Collected data
-*-*-

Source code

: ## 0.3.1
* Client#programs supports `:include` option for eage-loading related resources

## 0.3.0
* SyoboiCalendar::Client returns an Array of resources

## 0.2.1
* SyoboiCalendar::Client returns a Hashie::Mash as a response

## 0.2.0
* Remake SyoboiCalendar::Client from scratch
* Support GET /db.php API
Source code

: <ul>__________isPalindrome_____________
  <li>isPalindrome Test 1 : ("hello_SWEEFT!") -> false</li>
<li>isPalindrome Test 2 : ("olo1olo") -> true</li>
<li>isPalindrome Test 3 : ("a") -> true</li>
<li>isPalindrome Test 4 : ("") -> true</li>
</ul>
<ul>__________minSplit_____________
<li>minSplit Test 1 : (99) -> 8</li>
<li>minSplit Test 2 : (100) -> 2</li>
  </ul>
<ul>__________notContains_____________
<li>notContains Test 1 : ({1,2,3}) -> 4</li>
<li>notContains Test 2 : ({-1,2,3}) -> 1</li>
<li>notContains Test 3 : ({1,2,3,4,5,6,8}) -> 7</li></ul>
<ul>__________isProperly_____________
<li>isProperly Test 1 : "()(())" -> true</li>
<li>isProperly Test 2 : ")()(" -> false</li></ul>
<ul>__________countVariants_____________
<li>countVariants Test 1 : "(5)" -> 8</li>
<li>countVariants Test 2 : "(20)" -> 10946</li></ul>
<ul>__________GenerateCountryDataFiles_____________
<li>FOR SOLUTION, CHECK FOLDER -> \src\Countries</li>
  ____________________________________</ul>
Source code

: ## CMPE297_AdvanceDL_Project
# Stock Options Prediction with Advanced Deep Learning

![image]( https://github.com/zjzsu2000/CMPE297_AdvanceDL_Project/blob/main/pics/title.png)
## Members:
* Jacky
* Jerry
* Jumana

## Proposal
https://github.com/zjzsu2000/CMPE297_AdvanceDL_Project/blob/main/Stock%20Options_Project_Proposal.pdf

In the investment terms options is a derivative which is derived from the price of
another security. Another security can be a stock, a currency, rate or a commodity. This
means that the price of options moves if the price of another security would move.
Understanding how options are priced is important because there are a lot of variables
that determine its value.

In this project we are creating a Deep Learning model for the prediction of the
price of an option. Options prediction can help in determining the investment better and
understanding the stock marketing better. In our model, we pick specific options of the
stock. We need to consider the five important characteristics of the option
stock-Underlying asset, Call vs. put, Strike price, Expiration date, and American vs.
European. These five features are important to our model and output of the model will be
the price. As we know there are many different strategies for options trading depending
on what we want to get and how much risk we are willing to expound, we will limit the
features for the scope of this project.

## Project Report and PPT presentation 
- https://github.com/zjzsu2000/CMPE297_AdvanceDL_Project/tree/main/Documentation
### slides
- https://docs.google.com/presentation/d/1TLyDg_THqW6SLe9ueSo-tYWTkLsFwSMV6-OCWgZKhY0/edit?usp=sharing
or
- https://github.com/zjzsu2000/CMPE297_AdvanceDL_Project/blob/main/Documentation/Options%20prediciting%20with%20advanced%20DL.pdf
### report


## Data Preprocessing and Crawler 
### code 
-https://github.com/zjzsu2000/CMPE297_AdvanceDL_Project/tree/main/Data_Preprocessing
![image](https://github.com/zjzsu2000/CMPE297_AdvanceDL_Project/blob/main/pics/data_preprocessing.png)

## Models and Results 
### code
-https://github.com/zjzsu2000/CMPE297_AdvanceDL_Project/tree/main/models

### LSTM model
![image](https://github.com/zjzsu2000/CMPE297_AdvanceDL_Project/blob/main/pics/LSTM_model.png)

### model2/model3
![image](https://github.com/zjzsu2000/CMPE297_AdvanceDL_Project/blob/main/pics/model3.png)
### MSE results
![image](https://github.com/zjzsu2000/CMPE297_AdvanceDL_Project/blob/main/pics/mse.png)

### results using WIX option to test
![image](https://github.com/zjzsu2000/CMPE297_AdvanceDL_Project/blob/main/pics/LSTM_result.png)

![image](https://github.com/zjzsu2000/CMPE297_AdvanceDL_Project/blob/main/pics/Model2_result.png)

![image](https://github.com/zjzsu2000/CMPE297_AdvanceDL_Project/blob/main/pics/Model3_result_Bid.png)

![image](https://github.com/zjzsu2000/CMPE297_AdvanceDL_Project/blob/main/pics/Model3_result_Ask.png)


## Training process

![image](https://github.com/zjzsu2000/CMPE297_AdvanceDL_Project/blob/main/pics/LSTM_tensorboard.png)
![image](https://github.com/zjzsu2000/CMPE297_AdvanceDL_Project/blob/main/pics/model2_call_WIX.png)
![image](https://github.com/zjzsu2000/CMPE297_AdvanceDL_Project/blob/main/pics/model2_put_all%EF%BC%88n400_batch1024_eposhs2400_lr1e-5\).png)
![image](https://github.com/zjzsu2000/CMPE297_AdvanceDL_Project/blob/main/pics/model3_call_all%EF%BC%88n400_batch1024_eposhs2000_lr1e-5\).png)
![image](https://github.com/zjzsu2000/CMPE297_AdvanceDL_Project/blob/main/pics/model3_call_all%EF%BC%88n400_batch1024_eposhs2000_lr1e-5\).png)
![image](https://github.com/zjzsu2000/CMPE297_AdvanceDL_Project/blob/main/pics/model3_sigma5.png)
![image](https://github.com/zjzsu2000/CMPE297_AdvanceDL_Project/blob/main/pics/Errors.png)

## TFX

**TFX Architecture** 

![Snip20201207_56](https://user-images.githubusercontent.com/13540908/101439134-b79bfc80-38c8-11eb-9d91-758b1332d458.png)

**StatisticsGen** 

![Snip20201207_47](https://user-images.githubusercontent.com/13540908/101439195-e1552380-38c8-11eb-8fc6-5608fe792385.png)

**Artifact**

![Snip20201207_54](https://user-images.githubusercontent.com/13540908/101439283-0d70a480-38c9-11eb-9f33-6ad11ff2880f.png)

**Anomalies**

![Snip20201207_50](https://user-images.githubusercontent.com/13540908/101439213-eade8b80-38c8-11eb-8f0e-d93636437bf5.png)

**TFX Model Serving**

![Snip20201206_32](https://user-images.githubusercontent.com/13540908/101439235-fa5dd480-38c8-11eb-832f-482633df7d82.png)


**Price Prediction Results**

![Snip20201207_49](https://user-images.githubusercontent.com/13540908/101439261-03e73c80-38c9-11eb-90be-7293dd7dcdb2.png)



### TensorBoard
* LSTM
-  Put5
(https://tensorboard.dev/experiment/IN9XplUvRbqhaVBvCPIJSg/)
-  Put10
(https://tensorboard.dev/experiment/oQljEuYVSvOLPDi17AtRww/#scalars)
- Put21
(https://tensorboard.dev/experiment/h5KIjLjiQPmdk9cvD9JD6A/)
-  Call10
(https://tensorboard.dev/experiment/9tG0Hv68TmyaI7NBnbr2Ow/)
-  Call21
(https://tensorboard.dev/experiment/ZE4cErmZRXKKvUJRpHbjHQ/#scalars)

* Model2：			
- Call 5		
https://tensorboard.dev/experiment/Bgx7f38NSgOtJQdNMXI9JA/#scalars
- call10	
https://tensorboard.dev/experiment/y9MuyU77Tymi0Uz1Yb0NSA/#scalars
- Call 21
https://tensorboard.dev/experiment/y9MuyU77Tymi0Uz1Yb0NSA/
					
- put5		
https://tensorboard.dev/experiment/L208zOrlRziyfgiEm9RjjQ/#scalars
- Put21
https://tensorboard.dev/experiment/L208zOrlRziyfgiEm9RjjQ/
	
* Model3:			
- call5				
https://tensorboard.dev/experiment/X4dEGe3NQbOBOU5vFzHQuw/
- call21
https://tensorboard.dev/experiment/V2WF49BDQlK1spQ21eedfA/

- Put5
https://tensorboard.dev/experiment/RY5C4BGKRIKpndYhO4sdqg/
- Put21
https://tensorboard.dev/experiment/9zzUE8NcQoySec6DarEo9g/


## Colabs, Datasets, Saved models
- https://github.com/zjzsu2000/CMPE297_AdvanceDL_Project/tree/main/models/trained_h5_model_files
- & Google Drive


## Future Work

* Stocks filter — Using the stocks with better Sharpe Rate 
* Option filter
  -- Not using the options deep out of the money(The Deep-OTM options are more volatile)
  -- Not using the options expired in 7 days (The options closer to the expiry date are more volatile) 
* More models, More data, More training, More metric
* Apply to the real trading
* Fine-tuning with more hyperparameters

-*-*-

**WHAT TO DO:**
Each line of the data that holds "investment" should be copied.

**SOLUTION TO THIS TASK:**
In the investment terms options is a derivative which is derived from the price of
price of an option. Options prediction can help in determining the investment better and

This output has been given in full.